[Stored records]
━━━━━━━━━━━━━━━━━━━━
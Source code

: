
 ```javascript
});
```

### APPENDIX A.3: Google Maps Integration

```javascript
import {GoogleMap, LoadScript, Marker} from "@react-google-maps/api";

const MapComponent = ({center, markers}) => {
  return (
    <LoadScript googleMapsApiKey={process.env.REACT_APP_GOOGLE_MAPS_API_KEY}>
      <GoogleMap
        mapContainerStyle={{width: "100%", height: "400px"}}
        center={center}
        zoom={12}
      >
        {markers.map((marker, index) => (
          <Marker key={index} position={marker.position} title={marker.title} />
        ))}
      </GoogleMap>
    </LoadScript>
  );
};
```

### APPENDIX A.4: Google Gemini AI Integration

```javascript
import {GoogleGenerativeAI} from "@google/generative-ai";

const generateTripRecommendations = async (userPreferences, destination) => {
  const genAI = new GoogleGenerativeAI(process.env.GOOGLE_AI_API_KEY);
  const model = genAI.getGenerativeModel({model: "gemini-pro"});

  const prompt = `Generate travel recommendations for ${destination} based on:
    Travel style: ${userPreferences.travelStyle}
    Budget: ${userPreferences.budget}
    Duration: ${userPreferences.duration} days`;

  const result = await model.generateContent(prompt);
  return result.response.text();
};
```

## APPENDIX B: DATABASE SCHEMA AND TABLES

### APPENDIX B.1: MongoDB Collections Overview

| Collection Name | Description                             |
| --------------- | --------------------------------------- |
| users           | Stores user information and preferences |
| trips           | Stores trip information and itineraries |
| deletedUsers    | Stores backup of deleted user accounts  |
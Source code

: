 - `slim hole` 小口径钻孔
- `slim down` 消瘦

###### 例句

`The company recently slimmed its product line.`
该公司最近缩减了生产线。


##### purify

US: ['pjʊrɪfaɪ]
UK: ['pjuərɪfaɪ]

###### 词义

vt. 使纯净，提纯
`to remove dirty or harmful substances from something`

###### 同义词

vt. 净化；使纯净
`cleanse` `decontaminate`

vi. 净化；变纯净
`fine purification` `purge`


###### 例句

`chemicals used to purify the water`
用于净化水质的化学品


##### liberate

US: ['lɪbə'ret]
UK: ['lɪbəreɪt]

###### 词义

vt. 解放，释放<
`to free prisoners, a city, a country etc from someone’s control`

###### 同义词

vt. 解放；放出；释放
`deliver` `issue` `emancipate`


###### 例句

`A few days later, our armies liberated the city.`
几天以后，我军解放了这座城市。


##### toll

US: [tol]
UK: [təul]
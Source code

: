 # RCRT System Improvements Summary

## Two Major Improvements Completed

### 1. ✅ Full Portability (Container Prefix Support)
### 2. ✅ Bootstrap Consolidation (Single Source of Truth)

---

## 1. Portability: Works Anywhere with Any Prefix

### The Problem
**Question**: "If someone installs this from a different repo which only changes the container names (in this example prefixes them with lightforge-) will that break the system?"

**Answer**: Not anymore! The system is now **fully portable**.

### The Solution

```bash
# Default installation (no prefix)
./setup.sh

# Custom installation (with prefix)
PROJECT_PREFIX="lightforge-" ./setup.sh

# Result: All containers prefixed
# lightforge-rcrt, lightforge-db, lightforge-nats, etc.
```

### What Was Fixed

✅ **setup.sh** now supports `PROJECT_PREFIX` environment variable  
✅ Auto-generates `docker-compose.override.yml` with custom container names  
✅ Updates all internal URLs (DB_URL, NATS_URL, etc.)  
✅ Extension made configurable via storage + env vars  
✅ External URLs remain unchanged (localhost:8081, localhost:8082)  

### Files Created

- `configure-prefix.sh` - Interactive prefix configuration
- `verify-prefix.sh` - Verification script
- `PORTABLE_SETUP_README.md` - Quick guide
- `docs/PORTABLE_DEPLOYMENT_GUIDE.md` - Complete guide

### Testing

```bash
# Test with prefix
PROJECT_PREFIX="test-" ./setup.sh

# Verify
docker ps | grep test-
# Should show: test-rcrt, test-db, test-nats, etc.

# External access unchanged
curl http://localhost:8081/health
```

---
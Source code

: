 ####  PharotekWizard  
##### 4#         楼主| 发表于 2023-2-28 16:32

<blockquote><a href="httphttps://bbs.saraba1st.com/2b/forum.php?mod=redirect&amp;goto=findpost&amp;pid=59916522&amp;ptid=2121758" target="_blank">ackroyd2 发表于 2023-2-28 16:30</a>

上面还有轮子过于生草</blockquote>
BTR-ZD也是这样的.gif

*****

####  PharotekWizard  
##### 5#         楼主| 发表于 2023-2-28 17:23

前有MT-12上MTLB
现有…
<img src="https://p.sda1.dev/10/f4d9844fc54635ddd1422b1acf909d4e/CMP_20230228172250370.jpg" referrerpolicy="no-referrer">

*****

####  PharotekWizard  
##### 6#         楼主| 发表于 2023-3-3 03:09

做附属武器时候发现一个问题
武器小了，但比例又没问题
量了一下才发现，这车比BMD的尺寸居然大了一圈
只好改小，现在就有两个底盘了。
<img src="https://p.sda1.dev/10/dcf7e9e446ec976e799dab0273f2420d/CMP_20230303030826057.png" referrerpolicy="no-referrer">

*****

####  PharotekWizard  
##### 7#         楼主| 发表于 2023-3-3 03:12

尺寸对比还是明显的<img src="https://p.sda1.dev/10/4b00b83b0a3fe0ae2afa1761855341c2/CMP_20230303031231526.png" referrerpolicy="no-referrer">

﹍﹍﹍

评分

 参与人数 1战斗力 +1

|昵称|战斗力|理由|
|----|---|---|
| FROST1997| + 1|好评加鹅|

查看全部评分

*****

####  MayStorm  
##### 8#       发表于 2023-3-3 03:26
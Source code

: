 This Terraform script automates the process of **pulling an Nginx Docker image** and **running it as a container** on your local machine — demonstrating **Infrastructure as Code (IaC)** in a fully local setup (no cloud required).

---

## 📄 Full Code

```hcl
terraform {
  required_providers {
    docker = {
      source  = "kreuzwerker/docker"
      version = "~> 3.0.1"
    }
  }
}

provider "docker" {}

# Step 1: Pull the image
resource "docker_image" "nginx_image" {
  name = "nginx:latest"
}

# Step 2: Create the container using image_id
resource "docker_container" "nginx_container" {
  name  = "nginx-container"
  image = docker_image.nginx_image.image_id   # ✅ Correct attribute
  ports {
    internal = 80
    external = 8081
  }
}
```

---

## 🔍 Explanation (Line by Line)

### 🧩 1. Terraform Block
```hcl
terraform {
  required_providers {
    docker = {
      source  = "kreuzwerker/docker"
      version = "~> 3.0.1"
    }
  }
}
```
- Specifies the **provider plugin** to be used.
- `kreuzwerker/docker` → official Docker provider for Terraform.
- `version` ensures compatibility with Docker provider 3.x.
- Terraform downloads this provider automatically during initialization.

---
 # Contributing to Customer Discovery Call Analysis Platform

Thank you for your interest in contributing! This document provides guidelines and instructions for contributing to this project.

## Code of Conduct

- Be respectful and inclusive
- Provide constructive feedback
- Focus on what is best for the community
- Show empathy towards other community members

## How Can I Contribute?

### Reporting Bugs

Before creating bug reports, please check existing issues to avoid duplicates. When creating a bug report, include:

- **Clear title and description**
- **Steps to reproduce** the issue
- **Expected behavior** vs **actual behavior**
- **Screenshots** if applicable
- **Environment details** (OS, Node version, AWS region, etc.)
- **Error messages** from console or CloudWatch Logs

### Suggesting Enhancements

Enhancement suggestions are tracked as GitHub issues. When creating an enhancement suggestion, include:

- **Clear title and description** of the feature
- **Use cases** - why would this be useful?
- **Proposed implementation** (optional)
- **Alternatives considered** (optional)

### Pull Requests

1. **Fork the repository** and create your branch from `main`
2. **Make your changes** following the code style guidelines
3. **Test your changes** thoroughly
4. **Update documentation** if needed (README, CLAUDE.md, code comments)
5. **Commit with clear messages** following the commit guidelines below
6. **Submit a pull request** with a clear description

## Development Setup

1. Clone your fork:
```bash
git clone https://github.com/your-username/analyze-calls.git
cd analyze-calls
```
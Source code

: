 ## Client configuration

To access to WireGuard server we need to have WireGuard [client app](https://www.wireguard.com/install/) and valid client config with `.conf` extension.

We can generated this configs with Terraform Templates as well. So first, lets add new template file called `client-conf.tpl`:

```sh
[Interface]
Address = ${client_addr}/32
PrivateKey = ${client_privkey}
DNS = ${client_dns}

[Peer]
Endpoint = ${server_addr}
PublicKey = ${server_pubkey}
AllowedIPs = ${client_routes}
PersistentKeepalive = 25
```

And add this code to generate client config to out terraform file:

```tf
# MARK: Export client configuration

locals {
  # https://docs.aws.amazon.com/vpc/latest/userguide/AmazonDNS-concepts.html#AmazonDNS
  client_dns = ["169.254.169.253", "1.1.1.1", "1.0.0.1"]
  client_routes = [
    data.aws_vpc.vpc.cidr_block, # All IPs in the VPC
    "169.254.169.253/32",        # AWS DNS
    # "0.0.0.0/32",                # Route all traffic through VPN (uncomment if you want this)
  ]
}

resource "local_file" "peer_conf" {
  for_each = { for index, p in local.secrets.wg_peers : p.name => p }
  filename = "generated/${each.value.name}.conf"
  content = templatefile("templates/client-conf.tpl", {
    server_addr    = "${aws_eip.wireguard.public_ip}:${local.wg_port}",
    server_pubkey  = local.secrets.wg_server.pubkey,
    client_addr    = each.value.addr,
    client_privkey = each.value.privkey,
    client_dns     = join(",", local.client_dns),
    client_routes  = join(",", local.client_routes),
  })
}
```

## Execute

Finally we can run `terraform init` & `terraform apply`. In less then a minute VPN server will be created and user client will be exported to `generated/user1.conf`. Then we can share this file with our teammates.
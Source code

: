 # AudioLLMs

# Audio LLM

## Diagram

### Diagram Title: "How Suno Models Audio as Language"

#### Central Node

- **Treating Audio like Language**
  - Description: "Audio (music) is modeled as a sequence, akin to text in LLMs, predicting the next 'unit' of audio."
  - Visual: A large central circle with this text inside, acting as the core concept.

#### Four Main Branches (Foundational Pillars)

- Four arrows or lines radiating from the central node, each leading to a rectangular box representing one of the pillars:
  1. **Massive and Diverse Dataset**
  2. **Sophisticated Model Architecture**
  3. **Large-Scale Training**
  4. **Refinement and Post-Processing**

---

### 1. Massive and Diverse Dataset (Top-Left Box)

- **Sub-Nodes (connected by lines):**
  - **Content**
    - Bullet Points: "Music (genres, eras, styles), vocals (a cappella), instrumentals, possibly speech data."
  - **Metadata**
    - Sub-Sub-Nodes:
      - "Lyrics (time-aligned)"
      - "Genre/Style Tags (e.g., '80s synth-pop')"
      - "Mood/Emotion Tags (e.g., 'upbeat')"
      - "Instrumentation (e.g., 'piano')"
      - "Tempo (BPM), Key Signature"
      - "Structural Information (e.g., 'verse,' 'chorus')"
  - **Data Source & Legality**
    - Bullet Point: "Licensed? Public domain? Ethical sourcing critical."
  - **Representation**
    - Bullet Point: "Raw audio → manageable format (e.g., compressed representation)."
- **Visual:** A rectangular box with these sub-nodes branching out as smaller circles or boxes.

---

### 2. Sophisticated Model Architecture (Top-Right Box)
━━━━━━━━━━━━━━━━━━━━
EXERCISE GOAL
Print precisely the lines from the one with "#### Four Main" through the end of the data above, adding nothing.

ANSWER SPACE
#### Four Main Branches (Foundational Pillars)

- Four arrows or lines radiating from the central node, each leading to a rectangular box representing one of the pillars:
  1. **Massive and Diverse Dataset**
  2. **Sophisticated Model Architecture**
  3. **Large-Scale Training**
  4. **Refinement and Post-Processing**

---

### 1. Massive and Diverse Dataset (Top-Left Box)

- **Sub-Nodes (connected by lines):**
  - **Content**
    - Bullet Points: "Music (genres, eras, styles), vocals (a cappella), instrumentals, possibly speech data."
  - **Metadata**
    - Sub-Sub-Nodes:
      - "Lyrics (time-aligned)"
      - "Genre/Style Tags (e.g., '80s synth-pop')"
      - "Mood/Emotion Tags (e.g., 'upbeat')"
      - "Instrumentation (e.g., 'piano')"
      - "Tempo (BPM), Key Signature"
      - "Structural Information (e.g., 'verse,' 'chorus')"
  - **Data Source & Legality**
    - Bullet Point: "Licensed? Public domain? Ethical sourcing critical."
  - **Representation**
    - Bullet Point: "Raw audio → manageable format (e.g., compressed representation)."
- **Visual:** A rectangular box with these sub-nodes branching out as smaller circles or boxes.

---

### 2. Sophisticated Model Architecture (Top-Right Box)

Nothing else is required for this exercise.